Dish Network wins Blockbuster auction for $320 million
Dish won Blockbuster Inc. in a bankruptcy auction, boosting the satellite TV provider's online features and marketing reach.
Wed, Apr 06, 2011 at 10:44 AM
BLOCKBUSTER: Dish, the second-largest U.S. satellite TV company after DirecTV, trumped at least three other bidders, including activist investor Carl Icahn, for the one-time leader in video rentals. (Photo: jswafford/Flickr)
WILMINGTON, Delaware - Dish Network Corp. won Blockbuster Inc. in a bankruptcy auction for about $320 million, boosting the satellite TV provider's online features and marketing reach.
Dish, the second-largest U.S. satellite TV company after DirecTV, trumped at least three other bidders, including activist investor Carl Icahn, for the one-time leader in video rentals.
Dish said the deal, which includes more than 1,700 Blockbuster stores, gives it new ways to market its services. The satellite company could use Blockbuster's online business as a base for delivering movies, analysts said.

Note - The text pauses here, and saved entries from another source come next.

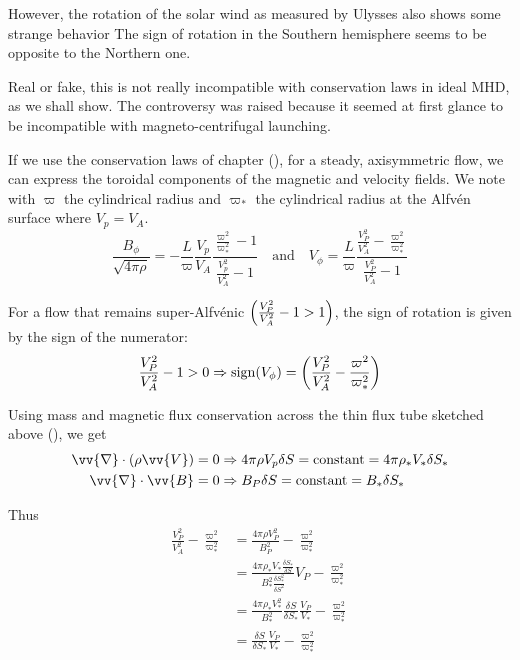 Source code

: \documentclass[10pt,a4paper,english]{article}
\let\originalleft\left
\let\originalright\right
\renewcommand{\left}{\mathopen{}\mathclose\bgroup\originalleft}
\renewcommand{\right}{\aftergroup\egroup\originalright}
\begin{document}
However, the rotation of the solar wind as measured by Ulysses also shows some
strange behavior The sign of rotation in the Southern hemisphere seems to be
opposite to the Northern one.

Real or fake, this is not really incompatible with conservation laws in ideal
MHD, as we shall show. The controversy was raised because it seemed at first
glance to be incompatible with magneto-centrifugal launching.


If we use the conservation laws of chapter (), for
a steady, axisymmetric flow, we can express the toroidal components of the
magnetic and velocity fields. We note with $\varpi$ the cylindrical radius and
$\varpi_*$ the cylindrical radius at the Alfvén surface where $V_p = V_A$.
\begin{equation}
    \frac{B_\phi}{\sqrt{4\pi\rho}} = - \frac{L}{\varpi}\frac{V_p}{V_A}\frac{\frac{\varpi^2}{\varpi_*^2}-1}{\frac{V_p^2}{V_A^2} - 1} \quad \mathrm{and} \quad
    V_\phi = \frac{L}{\varpi}\frac{\frac{V_P^2}{V_A^2} - \frac{\varpi^2}{\varpi_*^2}}{\frac{V_P^2}{V_A^2}-1}
\end{equation}

For a flow that remains super-Alfvénic $\left(\frac{V_P^2}{V_A^2}-1 >
1\right)$, the sign of rotation is given by the sign of the numerator:
\begin{equation}
    \frac{V_P^2}{V_A^2}- 1 > 0 \Rightarrow \mathrm{sign}\left( V_\phi \right) = \left( \frac{V_P^2}{V_A^2} - \frac{\varpi^2}{\varpi_*^2} \right)
\end{equation}

Using mass and magnetic flux conservation across the thin flux tube sketched
above (), we get
\begin{align}
    \vv{\nabla}\cdot \left( \rho\vv{V} \right) = 0 &\Rightarrow 4\pi\rho V_p\delta S = \mathrm{constant} = 4\pi\rho_*V_*\delta S_* \\
    \vv{\nabla}\cdot\vv{B} = 0 & \Rightarrow B_P \delta S = \mathrm{constant} = B_*\delta S_*
\end{align}

Thus
\begin{align}
    \frac{V_P^2}{V_A^2} - \frac{\varpi^2}{\varpi_*^2}
    & = \frac{4\pi\rho V_P^2}{B_P^2} - \frac{\varpi^2}{\varpi_*^2} \\
    & = \frac{4\pi\rho_*V_* \frac{\delta S_*}{\delta S}}{B_*^2 \frac{\delta S_*^2}{\delta S^2}}V_P - \frac{\varpi^2}{\varpi_*^2} \\
    & = \frac{4\pi\rho_*V_*^2}{B_*^2}\frac{\delta S}{\delta S_*} \frac{V_P}{V_*} - \frac{\varpi^2}{\varpi_*^2} \\
    & = \frac{\delta S}{\delta S_*} \frac{V_P}{V_*} - \frac{\varpi^2}{\varpi_*^2}
\end{align}
\end{document}
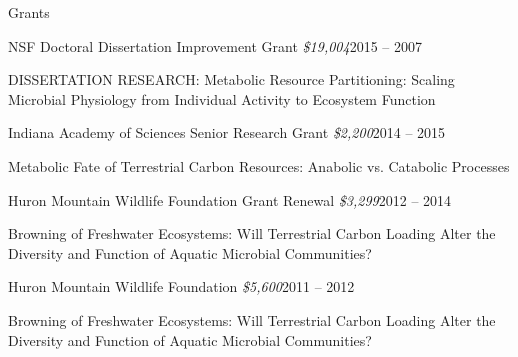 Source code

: \documentclass{resume} %
\begin{document}

\begin{rSection}{Grants}

    \begin{rSubsection}{NSF Doctoral Dissertation Improvement Grant
      {\normalfont \em \$19,004}}{2015 -- 2007}{}{}
      \item DISSERTATION RESEARCH: Metabolic Resource Partitioning: Scaling
      Microbial Physiology from Individual Activity to Ecosystem Function
    \end{rSubsection}

    \begin{rSubsection}{Indiana Academy of Sciences Senior Research Grant
      {\normalfont \em \$2,200}}{2014 -- 2015}{}{}
      \item Metabolic Fate of Terrestrial Carbon Resources: Anabolic vs.
      Catabolic Processes
    \end{rSubsection}

    \begin{rSubsection}{Huron Mountain Wildlife Foundation Grant Renewal
      {\normalfont \em \$3,299}}{2012 -- 2014}{}{}
      \item Browning of Freshwater Ecosystems: Will Terrestrial Carbon Loading
      Alter the Diversity and Function of Aquatic Microbial Communities?
    \end{rSubsection}

    \begin{rSubsection}{Huron Mountain Wildlife Foundation
      {\normalfont \em \$5,600}}{2011 -- 2012}{}{}
      \item Browning of Freshwater Ecosystems: Will Terrestrial Carbon Loading
      Alter the Diversity and Function of Aquatic Microbial Communities?
    \end{rSubsection}

\end{rSection}

\end{document}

The deal marks the second purchase of a bankrupt company by Dish. Last month, Dish got a nod from a bankruptcy court to buy hybrid satellite and land-based communications company DBSD North America for about $1.4 billion.
Dish chairman Charlie Ergen struck his first deal of the year in February when digital set-top box maker EchoStar Corp, where he is also the chairman, agreed to buy Hughes Communications, one of the world's largest providers of broadband satellite services, for $1.33 billion.
Dish Network expects to pay about $228 million in cash to acquire Blockbuster. The money will go toward paying off the company's creditors, which include Icahn and other bondholders as well as movie studios, who are owed more than a combined $1 billion.
David Berliner, a turnaround advisor for BDO Consulting said the deal reminded him of Cablevision's purchase of The Wiz electronics stores as a way to sell it cable TV subscriptions.
Blockbuster has a similar agreement with Comcast Corp to install kiosks in its stores to sign up customers for the cable company's television service, which competes with Dish.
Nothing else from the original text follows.